Start of EXCERPTED RECORDS

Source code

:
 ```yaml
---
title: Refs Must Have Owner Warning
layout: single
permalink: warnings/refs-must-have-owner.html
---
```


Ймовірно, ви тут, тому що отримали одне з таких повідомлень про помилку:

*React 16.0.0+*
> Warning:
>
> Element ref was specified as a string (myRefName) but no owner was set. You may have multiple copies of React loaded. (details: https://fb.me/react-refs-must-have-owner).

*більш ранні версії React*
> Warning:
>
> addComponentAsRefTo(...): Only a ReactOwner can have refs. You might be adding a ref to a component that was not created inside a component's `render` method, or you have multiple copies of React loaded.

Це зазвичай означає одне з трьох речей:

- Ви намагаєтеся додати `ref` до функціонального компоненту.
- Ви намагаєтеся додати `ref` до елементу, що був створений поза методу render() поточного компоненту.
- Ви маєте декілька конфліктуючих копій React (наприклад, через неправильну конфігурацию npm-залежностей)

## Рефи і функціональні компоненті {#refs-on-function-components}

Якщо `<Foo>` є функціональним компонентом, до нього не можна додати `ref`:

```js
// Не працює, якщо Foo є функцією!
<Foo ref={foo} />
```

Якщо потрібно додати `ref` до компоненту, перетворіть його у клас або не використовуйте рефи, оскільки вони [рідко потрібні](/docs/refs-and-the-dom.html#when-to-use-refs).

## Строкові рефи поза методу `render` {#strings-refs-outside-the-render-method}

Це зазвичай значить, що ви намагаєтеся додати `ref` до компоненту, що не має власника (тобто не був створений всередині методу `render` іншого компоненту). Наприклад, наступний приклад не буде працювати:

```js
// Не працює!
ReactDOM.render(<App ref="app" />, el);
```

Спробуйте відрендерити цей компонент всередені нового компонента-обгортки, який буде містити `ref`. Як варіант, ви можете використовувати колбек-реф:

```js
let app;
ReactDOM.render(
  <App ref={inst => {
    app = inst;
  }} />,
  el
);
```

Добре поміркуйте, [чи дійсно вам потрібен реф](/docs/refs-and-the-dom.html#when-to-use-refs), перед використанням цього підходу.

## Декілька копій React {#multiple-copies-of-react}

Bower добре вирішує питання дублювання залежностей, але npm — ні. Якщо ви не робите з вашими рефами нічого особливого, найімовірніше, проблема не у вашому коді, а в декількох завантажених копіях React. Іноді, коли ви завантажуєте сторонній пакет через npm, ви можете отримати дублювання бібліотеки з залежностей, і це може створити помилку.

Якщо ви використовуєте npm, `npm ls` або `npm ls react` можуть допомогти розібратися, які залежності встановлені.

End of EXCERPTED RECORDS
Start of EXCERPTED RECORDS

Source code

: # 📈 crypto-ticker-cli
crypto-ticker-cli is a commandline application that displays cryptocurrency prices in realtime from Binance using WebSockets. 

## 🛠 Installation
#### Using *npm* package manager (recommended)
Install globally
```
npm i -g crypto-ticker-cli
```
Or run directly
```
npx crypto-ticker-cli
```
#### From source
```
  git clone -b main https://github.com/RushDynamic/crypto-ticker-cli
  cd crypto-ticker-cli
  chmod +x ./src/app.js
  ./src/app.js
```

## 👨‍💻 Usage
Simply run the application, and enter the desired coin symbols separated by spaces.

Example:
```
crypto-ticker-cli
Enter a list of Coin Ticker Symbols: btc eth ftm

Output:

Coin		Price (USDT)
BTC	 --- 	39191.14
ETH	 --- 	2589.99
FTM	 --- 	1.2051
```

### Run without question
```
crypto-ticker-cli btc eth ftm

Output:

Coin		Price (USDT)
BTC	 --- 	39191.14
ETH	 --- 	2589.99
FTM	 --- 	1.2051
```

End of EXCERPTED RECORDS
Start of EXCERPTED RECORDS

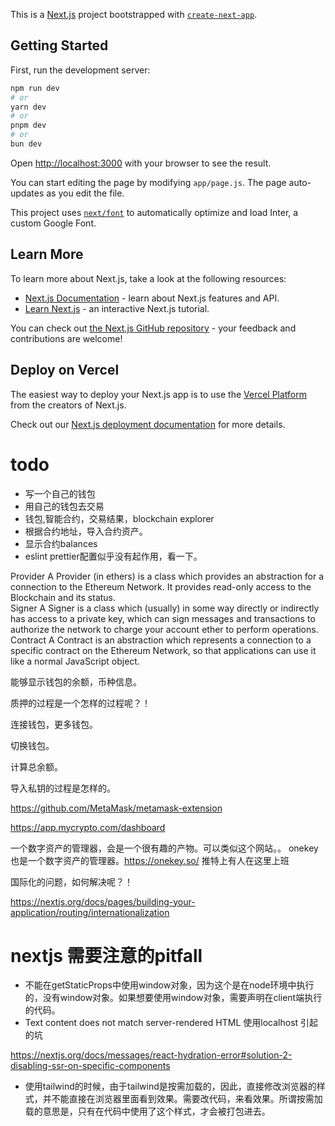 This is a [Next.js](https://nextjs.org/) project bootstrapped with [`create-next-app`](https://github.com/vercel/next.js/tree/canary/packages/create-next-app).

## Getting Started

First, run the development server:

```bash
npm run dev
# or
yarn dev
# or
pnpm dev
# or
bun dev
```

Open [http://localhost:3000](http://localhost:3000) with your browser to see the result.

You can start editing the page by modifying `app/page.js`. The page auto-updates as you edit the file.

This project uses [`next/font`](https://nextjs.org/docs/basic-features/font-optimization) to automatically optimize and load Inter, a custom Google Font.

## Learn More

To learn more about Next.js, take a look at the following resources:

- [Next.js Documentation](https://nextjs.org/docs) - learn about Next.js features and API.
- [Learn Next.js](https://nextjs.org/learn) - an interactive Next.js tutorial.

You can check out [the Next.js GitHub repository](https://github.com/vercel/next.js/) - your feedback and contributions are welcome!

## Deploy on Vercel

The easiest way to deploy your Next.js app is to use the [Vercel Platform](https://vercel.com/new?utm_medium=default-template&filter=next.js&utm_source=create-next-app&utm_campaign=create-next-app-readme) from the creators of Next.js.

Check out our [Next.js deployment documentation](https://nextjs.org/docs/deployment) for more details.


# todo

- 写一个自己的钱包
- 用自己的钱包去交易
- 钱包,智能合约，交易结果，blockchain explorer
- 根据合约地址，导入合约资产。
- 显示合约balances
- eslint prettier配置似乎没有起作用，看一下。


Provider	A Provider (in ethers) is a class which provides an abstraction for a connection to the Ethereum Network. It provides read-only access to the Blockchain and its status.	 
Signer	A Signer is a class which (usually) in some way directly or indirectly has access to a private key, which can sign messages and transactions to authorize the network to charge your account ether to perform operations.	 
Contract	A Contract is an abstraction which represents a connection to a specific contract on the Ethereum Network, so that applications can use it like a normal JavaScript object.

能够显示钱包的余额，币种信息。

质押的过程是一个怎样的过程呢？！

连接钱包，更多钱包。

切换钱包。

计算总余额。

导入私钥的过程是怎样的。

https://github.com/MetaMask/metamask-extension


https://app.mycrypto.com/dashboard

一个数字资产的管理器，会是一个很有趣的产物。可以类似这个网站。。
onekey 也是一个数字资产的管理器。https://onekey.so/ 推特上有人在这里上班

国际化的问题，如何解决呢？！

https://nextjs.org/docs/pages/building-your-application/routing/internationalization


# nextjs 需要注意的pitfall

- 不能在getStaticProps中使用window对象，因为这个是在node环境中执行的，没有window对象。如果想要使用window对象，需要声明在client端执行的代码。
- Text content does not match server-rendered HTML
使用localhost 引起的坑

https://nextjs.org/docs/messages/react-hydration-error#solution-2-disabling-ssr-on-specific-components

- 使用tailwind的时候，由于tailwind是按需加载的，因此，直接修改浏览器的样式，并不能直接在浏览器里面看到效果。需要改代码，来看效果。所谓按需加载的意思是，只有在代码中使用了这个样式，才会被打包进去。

End of EXCERPTED RECORDS

> EXERCISE OBJECTIVE: Pull out the lines above in which the word "access" appears.

> ANSWER AREA:
Provider	A Provider (in ethers) is a class which provides an abstraction for a connection to the Ethereum Network. It provides read-only access to the Blockchain and its status.	 
Signer	A Signer is a class which (usually) in some way directly or indirectly has access to a private key, which can sign messages and transactions to authorize the network to charge your account ether to perform operations.	 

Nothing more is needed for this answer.